Find the number of lines in these records where the word "select" appears. Reply with that number and nothing more.

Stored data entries
+ + +
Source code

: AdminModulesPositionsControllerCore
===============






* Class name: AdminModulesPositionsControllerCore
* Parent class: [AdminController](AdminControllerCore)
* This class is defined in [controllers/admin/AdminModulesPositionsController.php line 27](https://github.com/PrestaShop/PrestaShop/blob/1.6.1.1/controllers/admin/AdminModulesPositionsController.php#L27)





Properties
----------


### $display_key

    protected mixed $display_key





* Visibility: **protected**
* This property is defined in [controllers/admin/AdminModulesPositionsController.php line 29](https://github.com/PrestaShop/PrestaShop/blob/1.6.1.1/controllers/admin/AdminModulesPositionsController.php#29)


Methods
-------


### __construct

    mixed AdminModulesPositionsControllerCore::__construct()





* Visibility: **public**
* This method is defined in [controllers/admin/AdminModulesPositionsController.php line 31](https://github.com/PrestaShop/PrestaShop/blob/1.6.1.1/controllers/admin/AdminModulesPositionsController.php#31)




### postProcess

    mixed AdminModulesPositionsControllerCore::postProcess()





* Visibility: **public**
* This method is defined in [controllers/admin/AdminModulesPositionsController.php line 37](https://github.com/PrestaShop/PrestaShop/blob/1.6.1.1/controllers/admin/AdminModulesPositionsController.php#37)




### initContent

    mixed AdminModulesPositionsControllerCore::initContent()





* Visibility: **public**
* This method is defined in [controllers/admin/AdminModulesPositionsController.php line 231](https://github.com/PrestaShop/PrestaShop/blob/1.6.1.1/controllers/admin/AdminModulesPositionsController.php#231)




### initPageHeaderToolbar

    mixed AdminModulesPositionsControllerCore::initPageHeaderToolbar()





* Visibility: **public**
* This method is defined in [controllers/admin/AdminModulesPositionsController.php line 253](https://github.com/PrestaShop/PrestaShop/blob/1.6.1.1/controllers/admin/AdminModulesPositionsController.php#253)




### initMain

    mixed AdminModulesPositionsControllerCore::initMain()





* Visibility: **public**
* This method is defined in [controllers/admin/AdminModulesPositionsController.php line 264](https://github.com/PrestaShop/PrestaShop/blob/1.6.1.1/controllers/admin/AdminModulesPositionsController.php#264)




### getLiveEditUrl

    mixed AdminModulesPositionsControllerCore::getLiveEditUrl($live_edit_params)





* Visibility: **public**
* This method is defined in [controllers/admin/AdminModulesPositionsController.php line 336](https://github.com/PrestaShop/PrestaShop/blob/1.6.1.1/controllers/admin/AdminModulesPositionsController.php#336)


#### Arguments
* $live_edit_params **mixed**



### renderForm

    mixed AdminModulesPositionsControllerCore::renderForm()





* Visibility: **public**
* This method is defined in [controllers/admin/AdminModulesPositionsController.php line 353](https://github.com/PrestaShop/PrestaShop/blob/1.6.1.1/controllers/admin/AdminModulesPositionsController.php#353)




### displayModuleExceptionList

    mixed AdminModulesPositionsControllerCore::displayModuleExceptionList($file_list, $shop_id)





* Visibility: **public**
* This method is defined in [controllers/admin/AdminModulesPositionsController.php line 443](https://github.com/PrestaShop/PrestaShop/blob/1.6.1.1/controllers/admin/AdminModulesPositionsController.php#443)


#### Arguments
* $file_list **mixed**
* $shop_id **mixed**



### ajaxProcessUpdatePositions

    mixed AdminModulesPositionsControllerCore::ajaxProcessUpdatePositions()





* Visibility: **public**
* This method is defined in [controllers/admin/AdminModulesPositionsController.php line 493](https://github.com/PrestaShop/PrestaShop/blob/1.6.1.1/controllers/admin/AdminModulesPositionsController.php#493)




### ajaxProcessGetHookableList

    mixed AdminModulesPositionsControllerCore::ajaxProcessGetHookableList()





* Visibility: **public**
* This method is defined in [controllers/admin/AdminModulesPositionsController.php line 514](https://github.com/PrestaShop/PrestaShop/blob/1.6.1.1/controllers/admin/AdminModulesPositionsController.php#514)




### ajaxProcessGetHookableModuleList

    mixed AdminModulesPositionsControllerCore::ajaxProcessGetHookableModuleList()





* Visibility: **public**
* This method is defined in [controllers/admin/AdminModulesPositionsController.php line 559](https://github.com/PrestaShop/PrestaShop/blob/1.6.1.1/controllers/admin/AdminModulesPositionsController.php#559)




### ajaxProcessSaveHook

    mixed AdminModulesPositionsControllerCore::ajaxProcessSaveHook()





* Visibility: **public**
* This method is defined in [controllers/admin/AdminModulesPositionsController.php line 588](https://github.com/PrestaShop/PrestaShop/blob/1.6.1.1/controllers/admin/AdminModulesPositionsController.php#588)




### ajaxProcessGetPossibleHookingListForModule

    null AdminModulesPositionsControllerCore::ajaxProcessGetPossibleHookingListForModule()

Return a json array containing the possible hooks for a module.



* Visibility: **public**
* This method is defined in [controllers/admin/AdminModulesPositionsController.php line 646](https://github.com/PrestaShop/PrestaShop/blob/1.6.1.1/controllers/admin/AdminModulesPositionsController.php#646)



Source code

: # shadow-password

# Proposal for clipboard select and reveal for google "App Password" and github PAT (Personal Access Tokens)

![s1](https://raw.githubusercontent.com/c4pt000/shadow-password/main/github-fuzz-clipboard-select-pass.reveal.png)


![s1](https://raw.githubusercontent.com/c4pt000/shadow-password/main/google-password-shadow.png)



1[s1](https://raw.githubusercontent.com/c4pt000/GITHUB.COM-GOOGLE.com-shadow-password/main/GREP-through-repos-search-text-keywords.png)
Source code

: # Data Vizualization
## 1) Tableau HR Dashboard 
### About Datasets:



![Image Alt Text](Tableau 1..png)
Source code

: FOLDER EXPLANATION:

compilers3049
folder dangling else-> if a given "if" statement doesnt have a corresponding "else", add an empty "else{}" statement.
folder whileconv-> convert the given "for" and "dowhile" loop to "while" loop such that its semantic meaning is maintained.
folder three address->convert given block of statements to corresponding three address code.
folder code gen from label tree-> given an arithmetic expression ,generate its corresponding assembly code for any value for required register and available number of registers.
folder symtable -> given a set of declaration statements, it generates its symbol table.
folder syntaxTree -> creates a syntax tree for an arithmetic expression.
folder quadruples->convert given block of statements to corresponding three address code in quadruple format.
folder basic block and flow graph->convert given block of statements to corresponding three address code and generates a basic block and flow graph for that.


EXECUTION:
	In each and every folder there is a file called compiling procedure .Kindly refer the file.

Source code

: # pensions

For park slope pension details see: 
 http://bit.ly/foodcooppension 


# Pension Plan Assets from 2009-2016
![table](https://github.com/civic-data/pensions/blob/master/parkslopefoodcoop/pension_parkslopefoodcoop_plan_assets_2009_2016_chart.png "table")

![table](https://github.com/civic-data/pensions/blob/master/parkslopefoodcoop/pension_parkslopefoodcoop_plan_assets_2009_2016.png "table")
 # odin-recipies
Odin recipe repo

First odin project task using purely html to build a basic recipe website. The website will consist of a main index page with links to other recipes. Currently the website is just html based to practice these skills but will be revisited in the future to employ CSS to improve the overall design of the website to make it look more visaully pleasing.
+ + +
TASK RESPONSE
2